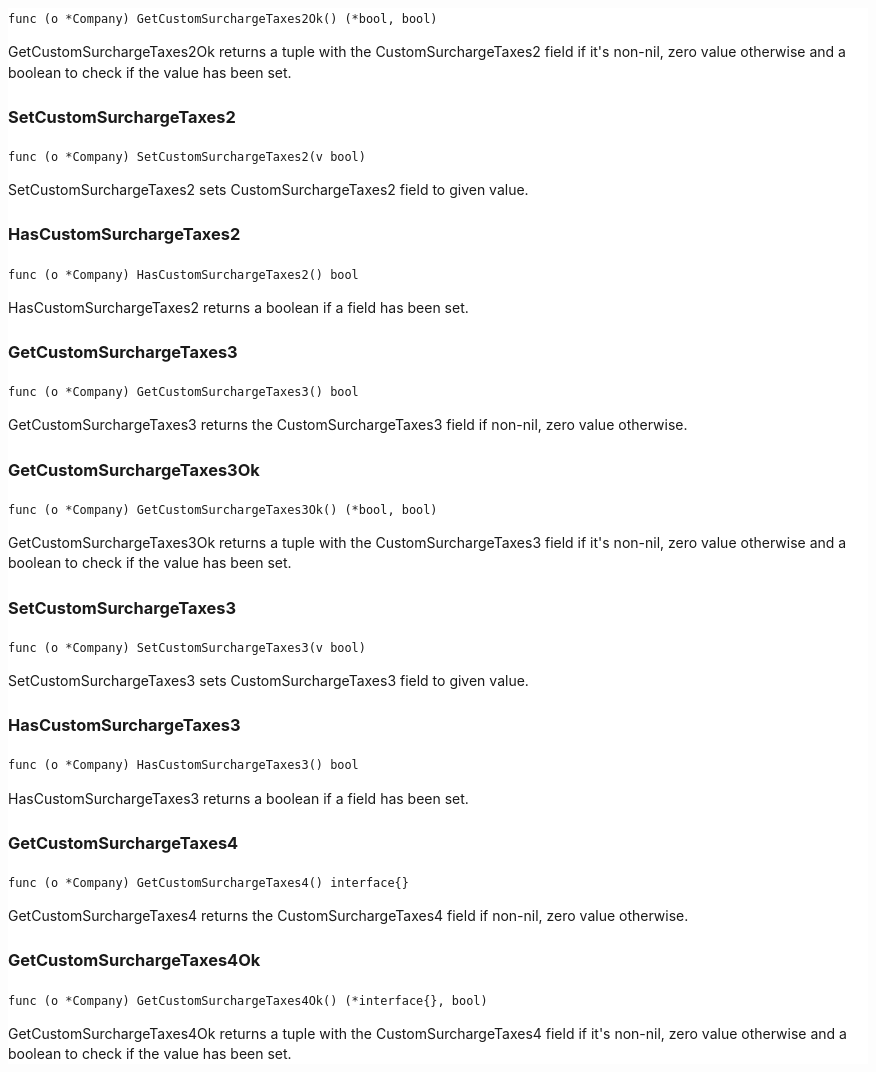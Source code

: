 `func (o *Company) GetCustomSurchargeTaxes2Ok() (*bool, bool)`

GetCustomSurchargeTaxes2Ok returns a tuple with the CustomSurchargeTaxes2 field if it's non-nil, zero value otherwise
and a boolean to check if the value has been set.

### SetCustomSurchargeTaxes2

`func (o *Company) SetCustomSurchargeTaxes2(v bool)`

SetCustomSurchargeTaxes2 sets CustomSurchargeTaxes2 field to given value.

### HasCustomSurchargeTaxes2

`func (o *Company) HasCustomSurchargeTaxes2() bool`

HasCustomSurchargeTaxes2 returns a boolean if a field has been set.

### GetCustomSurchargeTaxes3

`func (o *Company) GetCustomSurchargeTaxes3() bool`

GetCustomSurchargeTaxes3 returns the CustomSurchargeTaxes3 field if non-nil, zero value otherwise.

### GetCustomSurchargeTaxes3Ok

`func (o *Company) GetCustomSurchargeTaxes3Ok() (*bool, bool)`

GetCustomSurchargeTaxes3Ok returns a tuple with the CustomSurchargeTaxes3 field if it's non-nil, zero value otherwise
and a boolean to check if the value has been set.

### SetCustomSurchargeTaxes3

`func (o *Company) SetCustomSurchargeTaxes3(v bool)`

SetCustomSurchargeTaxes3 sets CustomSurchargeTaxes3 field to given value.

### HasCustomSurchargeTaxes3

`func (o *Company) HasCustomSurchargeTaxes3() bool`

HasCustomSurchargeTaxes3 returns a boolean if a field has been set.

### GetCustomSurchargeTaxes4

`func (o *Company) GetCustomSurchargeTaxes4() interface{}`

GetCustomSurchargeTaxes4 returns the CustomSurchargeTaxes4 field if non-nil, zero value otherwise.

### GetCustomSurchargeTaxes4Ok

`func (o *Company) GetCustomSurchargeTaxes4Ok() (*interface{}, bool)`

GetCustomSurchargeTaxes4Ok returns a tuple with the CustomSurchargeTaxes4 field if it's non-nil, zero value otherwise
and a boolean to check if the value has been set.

..............................

TO DO:
Extract every line of the records above that contains the word "with".

OUTPUT:
GetCustomSurchargeTaxes2Ok returns a tuple with the CustomSurchargeTaxes2 field if it's non-nil, zero value otherwise
GetCustomSurchargeTaxes3Ok returns a tuple with the CustomSurchargeTaxes3 field if it's non-nil, zero value otherwise
GetCustomSurchargeTaxes4Ok returns a tuple with the CustomSurchargeTaxes4 field if it's non-nil, zero value otherwise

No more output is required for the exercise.